C'est une arrière-grand-tante dans une famille qui tait ses secrets. Une femme peintre née en 1879, épouse d'un as de la Grande guerre, amie de Nungesser, morte sans descendance à Ravensbrück sans que personne ne sache vraiment pourquoi elle a été déportée.
De cette arrière-grand tante, Marie Charrel ne connaît que quelques tableaux – les mignons petits chats avec lesquels elle s'est fait une petite réputation au début du XXe siècle, puis des portraits de femmes algériennes, plus sombres et lumineux à la fois – et les silences des neveux. Alors elle part en quête de ce qui pourrait rester de cette fameuse "Yo Laur", entre les lacunes des archives et l'Alzheimer des derniers témoins nonagénaires.
Partant de là, le roman est double.
Une enquête d'abord, entre les lacunes des Archives et l'Alzheimer des derniers témoins nonagénaires. L'auteure voyage dans le passé, à Alger, à Ravensbrück, elle découvre des trésors oubliés dans des coffres oubliés de maisons familiales où se cachent aussi de vieux fantômes, et on suit ça avec elle comme un jeu de piste.
Une fiction, aussi. Entre deux recherches, l'auteure insère comme des extraits d'une autobiographie imaginaire, tout en ellipses et en sensibilité pour tenter d'approcher le plus fidèlement possible ce qu'aura été la vie de Yo Laur, des lolcats Belle-Epoque aux dessins de charbon qu'on fait sortir clandestinement du camp de concentration.

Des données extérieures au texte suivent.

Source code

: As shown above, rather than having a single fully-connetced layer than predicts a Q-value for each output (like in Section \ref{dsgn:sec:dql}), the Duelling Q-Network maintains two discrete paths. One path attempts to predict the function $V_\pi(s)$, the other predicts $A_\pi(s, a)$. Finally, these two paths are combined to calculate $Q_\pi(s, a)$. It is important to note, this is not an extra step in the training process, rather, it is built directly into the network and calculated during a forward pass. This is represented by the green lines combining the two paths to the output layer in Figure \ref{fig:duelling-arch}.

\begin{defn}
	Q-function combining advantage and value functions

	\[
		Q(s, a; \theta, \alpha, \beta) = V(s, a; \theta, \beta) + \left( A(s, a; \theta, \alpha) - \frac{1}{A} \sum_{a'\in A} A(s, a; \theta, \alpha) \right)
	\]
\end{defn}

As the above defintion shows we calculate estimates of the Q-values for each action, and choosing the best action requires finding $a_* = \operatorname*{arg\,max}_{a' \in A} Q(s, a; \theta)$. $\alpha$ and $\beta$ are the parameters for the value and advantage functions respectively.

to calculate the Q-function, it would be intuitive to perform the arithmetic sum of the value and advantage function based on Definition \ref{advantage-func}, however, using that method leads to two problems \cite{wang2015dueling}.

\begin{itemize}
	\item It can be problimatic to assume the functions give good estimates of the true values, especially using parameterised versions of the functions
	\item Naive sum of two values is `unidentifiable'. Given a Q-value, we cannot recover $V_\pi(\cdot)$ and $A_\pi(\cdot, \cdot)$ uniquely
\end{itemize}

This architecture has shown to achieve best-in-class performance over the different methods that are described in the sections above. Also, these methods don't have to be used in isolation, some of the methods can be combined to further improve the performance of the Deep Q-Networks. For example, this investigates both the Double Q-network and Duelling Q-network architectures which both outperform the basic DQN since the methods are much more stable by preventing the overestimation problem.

... Et tout ça, sans jamais tomber dans le piège classique qui consisterait à faire à tout prix de son sujet une héroïne, ou un talent fabuleux à côté duquel le monde serait passé, bla bla bla. Et c'est encore plus fort comme ça.
Yo Laur n'est pas une grande peintre. Sa technique frôle la perfection mais elle n'appartient pas à l'avant-garde. Ses tableaux n'ont pas la force de Delacroix ou de Fromentin. Ils ne délivrent pas de message. Ils offrent un regard sur le monde. Ils ne bouleversent pas l'ordre établi : ils témoignent.
Yo Laur n'est pas une grande peintre. C'est une femme libre. Une audacieuse (...).
Avec ce livre entre les mains, j'avais l'impression étrange de tenir un objet fragile au milieu d'une rentrée littéraire de bulldozers.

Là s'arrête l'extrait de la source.